This got me thinking… after I thanked him for the compliment, my reply was “I always hope to make some sort of positive dent where ever I happen to be.” I think I’ve managed to do a pretty good job of that… for the most part.

I would never say I am perfect. I am so far from it. But, I do try to be as good to others as I can without trying to figure out how our relationship will benefit me. Sometimes, this gets me in trouble or people take advantage of my trusting and generous nature.

There has been at least once, recent years, where I was not as good to someone as I could have been. I had hate and anger in my normally good heart and I ripped into them like I’d never done to anyone before. My anger got the best of me and I purposefully hurt someone without thinking about it. I wish I had slept on it, things might be different.

I had held onto my anger and hatred of them for awhile afterward. I put it in a little corner of my soul to silently stew, almost to be forgotten, only to have it flare up every so often… but what did that really do for me? Absolutely nothing. My frustration faded after some time. I put myself in their shoes for a bit, trying to make sense of the ridiculous situation we had found ourselves in. I let go of my so-called grudge because it was of no use to me anymore.

However, don’t be confused. I still believe wholeheartedly what they did to me was very, very wrong and would not wish their actions on anyone. I also know my retaliation was wrong and things were said that likely cut deep. For that I am truly sorry. 

However, I believe this person still holds a very strong grudge against me, they even appear to wish death upon me. There is denial and cover-ups by mutual friends, but it sometimes comes out just how strong their hatred STILL is for me. I’d like to bury this hatchet, but many things stand in the way- mostly ego, a grudge, (and sometimes even people) are holding us back from being civil.

If I could say one thing about grudges, it would be this: they are a weight. Grudges drag you down without you realizing it.
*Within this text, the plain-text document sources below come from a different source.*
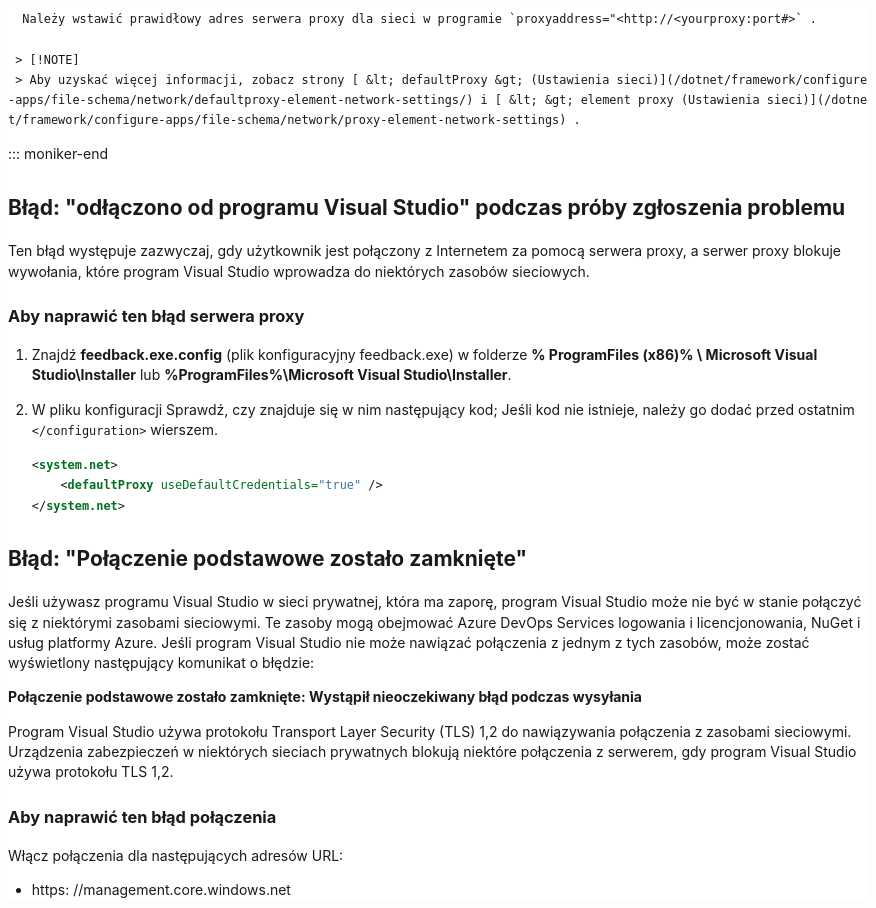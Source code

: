       Należy wstawić prawidłowy adres serwera proxy dla sieci w programie `proxyaddress="<http://<yourproxy:port#>` .

     > [!NOTE]
     > Aby uzyskać więcej informacji, zobacz strony [ &lt; defaultProxy &gt; (Ustawienia sieci)](/dotnet/framework/configure-apps/file-schema/network/defaultproxy-element-network-settings/) i [ &lt; &gt; element proxy (Ustawienia sieci)](/dotnet/framework/configure-apps/file-schema/network/proxy-element-network-settings) .

::: moniker-end

## <a name="error-disconnected-from-visual-studio-when-attempting-to-report-a-problem"></a>Błąd: "odłączono od programu Visual Studio" podczas próby zgłoszenia problemu

Ten błąd występuje zazwyczaj, gdy użytkownik jest połączony z Internetem za pomocą serwera proxy, a serwer proxy blokuje wywołania, które program Visual Studio wprowadza do niektórych zasobów sieciowych.

### <a name="to-fix-this-proxy-error"></a>Aby naprawić ten błąd serwera proxy

1. Znajdź **feedback.exe.config** (plik konfiguracyjny feedback.exe) w folderze **% ProgramFiles (x86)% \ Microsoft Visual Studio\Installer** lub **%ProgramFiles%\Microsoft Visual Studio\Installer**.

2. W pliku konfiguracji Sprawdź, czy znajduje się w nim następujący kod; Jeśli kod nie istnieje, należy go dodać przed ostatnim `</configuration>` wierszem.

   ```xml
   <system.net>
       <defaultProxy useDefaultCredentials="true" />
   </system.net>
   ```

## <a name="error-the-underlying-connection-was-closed"></a>Błąd: "Połączenie podstawowe zostało zamknięte"

Jeśli używasz programu Visual Studio w sieci prywatnej, która ma zaporę, program Visual Studio może nie być w stanie połączyć się z niektórymi zasobami sieciowymi. Te zasoby mogą obejmować Azure DevOps Services logowania i licencjonowania, NuGet i usług platformy Azure. Jeśli program Visual Studio nie może nawiązać połączenia z jednym z tych zasobów, może zostać wyświetlony następujący komunikat o błędzie:

  **Połączenie podstawowe zostało zamknięte: Wystąpił nieoczekiwany błąd podczas wysyłania**

Program Visual Studio używa protokołu Transport Layer Security (TLS) 1,2 do nawiązywania połączenia z zasobami sieciowymi. Urządzenia zabezpieczeń w niektórych sieciach prywatnych blokują niektóre połączenia z serwerem, gdy program Visual Studio używa protokołu TLS 1,2.

### <a name="to-fix-this-connection-error"></a>Aby naprawić ten błąd połączenia

Włącz połączenia dla następujących adresów URL:

- https: &#47;&#47;management.core.windows.net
They do not make you a better person, they also don’t make what you did the right thing, they don’t escape you from responsibility or bad behaviour. They are a waste of mind space, because admit it… it does take at least some effort to hate someone.

I do not want to be the proud owner of a violent grudge. That is why I acknowledged their wrong of me, dealt with it the way I needed to, and then simply let it go. It’s a hard thing to do, but it really makes you feel good. When you hold a grudge, I don’t think you can ever feel 100% alright because the grudge occupies a space of yourself that could be filled with happiness, but you choose to fill it with hate instead… I’m sounding very New-Age Oprah in this post.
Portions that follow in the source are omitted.